* Problem to work on
Scan the entries and copy each line where the word "subscribers" is present.
##### Task input
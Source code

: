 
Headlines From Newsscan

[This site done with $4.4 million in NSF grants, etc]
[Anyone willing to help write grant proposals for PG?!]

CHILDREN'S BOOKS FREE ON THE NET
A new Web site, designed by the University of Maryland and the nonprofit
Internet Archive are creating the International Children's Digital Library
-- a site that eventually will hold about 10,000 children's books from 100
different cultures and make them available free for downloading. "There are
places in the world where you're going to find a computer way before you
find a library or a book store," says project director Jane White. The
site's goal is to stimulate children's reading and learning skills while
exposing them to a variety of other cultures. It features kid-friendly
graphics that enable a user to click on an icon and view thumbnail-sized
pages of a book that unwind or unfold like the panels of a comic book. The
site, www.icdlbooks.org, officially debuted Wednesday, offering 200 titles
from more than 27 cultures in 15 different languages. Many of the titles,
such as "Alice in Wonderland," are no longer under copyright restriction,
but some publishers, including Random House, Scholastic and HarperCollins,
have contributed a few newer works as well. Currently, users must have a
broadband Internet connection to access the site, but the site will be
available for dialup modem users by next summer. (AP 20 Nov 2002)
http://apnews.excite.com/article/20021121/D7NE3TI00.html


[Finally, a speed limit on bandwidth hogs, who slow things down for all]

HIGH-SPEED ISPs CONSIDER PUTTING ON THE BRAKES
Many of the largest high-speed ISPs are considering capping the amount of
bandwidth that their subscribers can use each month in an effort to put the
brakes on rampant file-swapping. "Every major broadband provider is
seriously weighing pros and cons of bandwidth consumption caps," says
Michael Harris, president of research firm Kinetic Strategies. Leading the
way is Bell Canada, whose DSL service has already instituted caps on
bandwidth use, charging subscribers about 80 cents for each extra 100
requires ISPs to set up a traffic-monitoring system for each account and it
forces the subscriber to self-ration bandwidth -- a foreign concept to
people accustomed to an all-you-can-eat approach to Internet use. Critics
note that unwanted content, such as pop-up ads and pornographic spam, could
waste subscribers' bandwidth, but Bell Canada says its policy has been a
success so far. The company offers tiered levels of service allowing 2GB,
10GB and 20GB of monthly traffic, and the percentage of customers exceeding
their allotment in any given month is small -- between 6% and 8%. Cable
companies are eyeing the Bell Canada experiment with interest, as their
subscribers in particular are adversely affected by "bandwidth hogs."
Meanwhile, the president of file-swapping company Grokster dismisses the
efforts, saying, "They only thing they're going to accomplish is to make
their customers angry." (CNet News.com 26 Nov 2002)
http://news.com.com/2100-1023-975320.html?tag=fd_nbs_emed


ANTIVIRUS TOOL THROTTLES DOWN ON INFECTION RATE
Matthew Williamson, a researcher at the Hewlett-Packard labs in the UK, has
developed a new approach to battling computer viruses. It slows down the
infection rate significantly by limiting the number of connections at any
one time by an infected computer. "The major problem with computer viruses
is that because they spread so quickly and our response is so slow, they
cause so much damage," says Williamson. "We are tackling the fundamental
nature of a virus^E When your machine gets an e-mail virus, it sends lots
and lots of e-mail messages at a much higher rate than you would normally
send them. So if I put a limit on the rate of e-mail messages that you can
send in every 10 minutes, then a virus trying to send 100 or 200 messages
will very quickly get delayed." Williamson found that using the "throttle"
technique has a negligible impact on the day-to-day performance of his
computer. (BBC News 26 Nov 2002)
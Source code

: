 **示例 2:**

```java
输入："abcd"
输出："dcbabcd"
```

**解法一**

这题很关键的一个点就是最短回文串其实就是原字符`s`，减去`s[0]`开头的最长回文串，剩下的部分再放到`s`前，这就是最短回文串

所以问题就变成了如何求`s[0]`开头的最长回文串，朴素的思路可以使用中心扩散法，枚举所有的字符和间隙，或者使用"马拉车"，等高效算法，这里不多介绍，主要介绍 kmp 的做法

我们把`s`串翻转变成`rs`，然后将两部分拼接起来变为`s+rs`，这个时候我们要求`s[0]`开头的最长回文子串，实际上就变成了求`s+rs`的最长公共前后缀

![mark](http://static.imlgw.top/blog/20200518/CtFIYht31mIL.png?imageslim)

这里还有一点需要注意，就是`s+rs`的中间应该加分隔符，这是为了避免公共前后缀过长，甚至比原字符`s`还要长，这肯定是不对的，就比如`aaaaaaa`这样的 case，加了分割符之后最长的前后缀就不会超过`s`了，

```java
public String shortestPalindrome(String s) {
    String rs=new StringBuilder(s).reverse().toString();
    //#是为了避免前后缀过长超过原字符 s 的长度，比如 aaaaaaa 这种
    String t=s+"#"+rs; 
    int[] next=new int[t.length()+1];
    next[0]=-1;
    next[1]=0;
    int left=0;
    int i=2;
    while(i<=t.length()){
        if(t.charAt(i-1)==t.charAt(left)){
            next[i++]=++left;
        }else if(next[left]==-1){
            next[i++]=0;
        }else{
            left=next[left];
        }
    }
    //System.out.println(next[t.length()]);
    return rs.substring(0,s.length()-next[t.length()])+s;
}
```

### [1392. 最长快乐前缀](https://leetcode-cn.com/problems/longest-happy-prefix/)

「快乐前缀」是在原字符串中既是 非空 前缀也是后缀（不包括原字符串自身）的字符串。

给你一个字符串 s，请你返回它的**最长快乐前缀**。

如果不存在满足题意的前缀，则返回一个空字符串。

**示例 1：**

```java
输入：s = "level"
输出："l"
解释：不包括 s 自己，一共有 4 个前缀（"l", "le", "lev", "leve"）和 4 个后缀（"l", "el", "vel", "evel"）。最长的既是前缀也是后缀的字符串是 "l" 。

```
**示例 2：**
##########
* Result of this exercise
bandwidth that their subscribers can use each month in an effort to put the
bandwidth use, charging subscribers about 80 cents for each extra 100
waste subscribers' bandwidth, but Bell Canada says its policy has been a
subscribers in particular are adversely affected by "bandwidth hogs."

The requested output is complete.